Gerald R. McDermott.  Jonathan Edwards Confronts the Gods: Christian Theology, Enlightenment Religion, and Non-Christian Faiths.  Oxford University Press, 2000.
Jonathan Edwards was an eighteenth century pastor and theologian.  Many of you may know him on account of his sermon, “Sinners in the Hands of an Angry God,”
 which is a standard reading assignment in high school American 
literature courses.  But there was much more to Jonathan Edwards than 
fire and brimstone.  Edwards had thoughts about the beauty of God, and, 
as Gerald McDermott talks about in Jonathan Edwards Confronts the Gods, the topic of faith and reason and the role of God in non-Christian religions also were a part of Edwards’ thought.
Edwards was contending against deism, a belief in God that tended to 
dismiss the Bible as God’s divine revelation.  Deists believed that the 
truth should be available to everybody, not just Israel, the church, or 
those who happen to have been exposed to the Bible or Christianity.  
This truth, according to them, was attained through reason. Deists also 
tended to believe that parts of the Bible should be accepted or rejected
 on the basis of their agreement with reason (or what they thought was 
reasonable).  Moreover, there were deists who thought that God as he was
 portrayed in the Bible and by Christianity was narcissistic, conceited,
 and obsessed with others giving him glory.

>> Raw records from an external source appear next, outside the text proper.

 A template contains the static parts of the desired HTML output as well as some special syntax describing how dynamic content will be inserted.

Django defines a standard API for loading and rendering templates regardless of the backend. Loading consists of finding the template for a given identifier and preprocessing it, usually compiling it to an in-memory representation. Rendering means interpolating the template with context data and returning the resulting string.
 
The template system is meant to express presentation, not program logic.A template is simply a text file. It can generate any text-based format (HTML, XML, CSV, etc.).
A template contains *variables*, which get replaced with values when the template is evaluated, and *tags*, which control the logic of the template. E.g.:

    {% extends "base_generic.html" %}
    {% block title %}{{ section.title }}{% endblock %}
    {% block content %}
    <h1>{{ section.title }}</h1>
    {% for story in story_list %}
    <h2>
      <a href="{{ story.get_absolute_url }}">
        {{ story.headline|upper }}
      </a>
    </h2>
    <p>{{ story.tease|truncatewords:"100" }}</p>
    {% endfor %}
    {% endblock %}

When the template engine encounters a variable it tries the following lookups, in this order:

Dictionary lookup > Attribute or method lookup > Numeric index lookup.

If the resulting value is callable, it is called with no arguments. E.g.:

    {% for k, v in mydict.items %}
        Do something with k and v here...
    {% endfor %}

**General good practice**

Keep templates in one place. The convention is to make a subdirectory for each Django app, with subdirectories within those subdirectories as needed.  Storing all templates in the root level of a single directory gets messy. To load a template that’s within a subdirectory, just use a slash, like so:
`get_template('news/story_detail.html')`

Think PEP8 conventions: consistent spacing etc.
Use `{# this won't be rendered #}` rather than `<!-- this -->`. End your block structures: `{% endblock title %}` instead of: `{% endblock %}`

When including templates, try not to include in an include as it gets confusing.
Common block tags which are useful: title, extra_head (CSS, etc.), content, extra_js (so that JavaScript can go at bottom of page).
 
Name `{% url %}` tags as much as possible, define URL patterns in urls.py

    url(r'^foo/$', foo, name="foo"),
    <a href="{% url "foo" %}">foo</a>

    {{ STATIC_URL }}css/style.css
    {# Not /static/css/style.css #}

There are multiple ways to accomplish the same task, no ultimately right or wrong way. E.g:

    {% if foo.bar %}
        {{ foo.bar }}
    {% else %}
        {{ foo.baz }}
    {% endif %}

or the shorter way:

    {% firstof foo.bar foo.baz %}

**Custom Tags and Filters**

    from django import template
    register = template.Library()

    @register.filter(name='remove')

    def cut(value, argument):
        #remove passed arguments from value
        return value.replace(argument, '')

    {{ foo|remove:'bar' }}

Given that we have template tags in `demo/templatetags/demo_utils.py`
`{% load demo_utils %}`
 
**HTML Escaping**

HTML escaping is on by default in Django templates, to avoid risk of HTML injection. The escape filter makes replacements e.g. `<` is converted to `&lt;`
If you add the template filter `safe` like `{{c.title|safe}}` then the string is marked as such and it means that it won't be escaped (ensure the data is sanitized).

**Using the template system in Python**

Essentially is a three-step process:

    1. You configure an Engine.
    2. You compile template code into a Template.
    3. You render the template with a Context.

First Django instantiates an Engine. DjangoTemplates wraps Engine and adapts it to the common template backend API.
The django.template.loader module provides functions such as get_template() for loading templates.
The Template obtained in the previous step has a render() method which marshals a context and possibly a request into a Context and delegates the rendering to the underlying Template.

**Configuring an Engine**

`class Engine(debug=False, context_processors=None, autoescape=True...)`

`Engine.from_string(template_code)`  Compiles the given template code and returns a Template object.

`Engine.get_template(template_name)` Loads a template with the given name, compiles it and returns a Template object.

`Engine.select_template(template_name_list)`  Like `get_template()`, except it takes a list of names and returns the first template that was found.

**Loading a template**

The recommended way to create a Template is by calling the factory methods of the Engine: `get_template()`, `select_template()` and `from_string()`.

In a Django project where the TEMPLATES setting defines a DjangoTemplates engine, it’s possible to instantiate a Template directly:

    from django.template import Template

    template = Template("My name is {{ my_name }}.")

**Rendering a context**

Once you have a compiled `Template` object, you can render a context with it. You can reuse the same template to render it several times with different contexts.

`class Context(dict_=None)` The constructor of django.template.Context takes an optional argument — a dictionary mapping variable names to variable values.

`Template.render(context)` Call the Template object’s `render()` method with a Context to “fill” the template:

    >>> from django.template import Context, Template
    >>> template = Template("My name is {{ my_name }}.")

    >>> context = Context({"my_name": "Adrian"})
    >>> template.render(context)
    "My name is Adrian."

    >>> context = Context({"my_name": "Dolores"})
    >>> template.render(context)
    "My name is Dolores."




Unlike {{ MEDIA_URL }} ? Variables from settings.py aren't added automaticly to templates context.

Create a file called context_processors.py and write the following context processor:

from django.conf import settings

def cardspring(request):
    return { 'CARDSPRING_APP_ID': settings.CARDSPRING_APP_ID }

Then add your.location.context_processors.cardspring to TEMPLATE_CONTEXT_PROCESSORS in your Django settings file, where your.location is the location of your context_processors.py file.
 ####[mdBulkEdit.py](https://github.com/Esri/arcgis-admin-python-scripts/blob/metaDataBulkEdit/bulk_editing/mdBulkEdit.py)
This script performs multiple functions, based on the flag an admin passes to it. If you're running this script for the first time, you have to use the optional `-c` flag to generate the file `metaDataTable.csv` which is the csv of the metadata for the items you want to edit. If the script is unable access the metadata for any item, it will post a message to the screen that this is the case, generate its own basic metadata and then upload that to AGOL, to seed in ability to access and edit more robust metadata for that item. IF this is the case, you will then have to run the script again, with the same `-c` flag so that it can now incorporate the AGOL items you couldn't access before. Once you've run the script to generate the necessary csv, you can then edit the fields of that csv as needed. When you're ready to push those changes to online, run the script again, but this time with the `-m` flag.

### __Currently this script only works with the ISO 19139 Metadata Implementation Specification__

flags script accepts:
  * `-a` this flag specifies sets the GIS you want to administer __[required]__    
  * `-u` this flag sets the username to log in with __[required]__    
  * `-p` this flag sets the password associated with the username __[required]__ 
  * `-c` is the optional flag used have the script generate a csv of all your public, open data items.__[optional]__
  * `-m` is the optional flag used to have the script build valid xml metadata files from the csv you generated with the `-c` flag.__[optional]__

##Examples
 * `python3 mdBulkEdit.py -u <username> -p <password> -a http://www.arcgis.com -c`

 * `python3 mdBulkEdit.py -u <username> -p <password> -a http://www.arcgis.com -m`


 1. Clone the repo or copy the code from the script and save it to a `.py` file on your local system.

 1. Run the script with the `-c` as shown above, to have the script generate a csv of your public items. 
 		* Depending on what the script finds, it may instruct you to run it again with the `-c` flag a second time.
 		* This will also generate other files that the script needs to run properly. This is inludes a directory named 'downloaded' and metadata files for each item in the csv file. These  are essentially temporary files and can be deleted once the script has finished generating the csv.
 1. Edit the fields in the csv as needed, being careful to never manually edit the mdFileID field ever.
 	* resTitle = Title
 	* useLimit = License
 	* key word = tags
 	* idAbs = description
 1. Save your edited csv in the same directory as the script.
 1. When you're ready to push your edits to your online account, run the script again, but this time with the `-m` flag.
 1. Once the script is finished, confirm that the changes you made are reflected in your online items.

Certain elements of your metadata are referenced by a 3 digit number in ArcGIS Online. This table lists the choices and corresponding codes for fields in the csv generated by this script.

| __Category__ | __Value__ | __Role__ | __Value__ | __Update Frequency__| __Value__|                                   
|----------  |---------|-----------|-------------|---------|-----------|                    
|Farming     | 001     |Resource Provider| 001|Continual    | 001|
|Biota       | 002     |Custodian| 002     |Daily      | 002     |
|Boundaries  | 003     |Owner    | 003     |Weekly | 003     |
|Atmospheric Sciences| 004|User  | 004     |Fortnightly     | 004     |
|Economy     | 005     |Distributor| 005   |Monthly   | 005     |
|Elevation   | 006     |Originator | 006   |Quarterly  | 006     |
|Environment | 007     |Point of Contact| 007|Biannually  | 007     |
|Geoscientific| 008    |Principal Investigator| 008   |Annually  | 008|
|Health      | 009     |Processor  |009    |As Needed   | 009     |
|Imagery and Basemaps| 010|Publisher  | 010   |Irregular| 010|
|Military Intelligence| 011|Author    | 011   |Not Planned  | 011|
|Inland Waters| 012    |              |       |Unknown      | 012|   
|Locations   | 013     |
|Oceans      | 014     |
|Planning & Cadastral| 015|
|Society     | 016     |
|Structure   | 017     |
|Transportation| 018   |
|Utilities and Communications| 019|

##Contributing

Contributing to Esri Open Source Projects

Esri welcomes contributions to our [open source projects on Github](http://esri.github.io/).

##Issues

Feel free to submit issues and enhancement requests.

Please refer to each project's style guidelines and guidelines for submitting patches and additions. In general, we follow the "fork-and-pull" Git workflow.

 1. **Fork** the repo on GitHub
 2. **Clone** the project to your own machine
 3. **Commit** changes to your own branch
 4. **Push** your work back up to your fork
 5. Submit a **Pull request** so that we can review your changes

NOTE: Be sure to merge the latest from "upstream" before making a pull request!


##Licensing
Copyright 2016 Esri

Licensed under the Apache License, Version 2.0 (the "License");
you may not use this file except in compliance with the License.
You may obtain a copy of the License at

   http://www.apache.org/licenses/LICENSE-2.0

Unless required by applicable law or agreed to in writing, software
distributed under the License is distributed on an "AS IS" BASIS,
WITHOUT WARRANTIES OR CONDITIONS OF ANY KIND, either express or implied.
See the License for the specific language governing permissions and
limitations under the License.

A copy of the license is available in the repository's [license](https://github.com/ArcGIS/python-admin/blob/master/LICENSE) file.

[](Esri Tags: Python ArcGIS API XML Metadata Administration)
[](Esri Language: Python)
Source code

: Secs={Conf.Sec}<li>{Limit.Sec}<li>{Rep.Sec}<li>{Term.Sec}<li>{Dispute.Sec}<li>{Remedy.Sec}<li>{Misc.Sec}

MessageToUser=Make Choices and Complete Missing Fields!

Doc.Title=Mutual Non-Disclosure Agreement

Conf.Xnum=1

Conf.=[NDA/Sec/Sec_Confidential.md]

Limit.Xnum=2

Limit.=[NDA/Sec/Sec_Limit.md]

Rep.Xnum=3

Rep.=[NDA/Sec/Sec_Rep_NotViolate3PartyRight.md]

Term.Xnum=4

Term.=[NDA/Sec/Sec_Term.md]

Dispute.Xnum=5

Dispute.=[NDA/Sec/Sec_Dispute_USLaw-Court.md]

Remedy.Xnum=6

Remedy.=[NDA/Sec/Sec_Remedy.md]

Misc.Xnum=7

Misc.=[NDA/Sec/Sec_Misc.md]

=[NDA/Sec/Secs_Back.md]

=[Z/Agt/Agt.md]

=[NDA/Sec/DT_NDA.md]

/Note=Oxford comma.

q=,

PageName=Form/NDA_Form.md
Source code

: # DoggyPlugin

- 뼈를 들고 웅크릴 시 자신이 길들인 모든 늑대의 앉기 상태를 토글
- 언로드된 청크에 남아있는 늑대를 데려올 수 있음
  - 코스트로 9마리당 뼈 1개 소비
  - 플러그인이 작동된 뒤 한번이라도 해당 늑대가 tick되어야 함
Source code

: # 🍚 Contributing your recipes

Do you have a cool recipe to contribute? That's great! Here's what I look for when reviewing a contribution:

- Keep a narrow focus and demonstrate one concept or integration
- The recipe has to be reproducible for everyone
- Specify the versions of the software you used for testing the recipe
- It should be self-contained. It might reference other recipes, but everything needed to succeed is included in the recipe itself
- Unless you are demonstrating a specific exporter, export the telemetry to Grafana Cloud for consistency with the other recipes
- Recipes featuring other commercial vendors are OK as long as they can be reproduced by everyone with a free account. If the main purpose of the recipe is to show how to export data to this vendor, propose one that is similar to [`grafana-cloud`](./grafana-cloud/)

Jonathan Edwards himself supported reason, but he did not dismiss the
 value of special revelation.  While he believed that the truths of 
special revelation were reasonable, sometimes in a manner not apparent 
to us, he did not think that human beings could climb to certain Gospel 
truths solely through the use of their reason, and thus these concepts 
needed to be revealed by God, both through the Bible and the inward 
illumination of the Holy Spirit.  Edwards also noted the existence of 
paradox in reason and nature, and thus he did not agree with the deist 
belief that paradoxical things in the Bible should not be accepted 
because they diverge from reason.  On the question of whether God was 
narcissistic, Edwards maintained that God was beautiful, exuded that 
beauty, appreciated it within the Trinity, and desired the happiness of 
his creatures.
Edwards thought that even people in non-Christian cultures had some 
access to God’s special revelation, even if they did not have an 
explicit understanding of the Christian Gospel.  According to Edwards, 
Noah’s sons spread the truth of God throughout the world, and Israel 
also communicated aspects of God’s special revelation to other 
countries.  Edwards relied on writings that argued that there were 
parallels between non-Christian philosophies and religions and the 
Gospel: that Plato believed in the Trinity, that China talked about a 
Savior, etc.  While Edwards’ Reformed predecessors held that people in 
non-Christian religions knew of God as creator, Edwards went a step 
farther and posited that they knew some things about the Gospel of Jesus
 Christ as well, albeit in a veiled form.  Edwards maintained that 
people in non-Christian cultures had enough light to respond to the 
Gospel, even if they never read a Bible or met a Christian missionary.  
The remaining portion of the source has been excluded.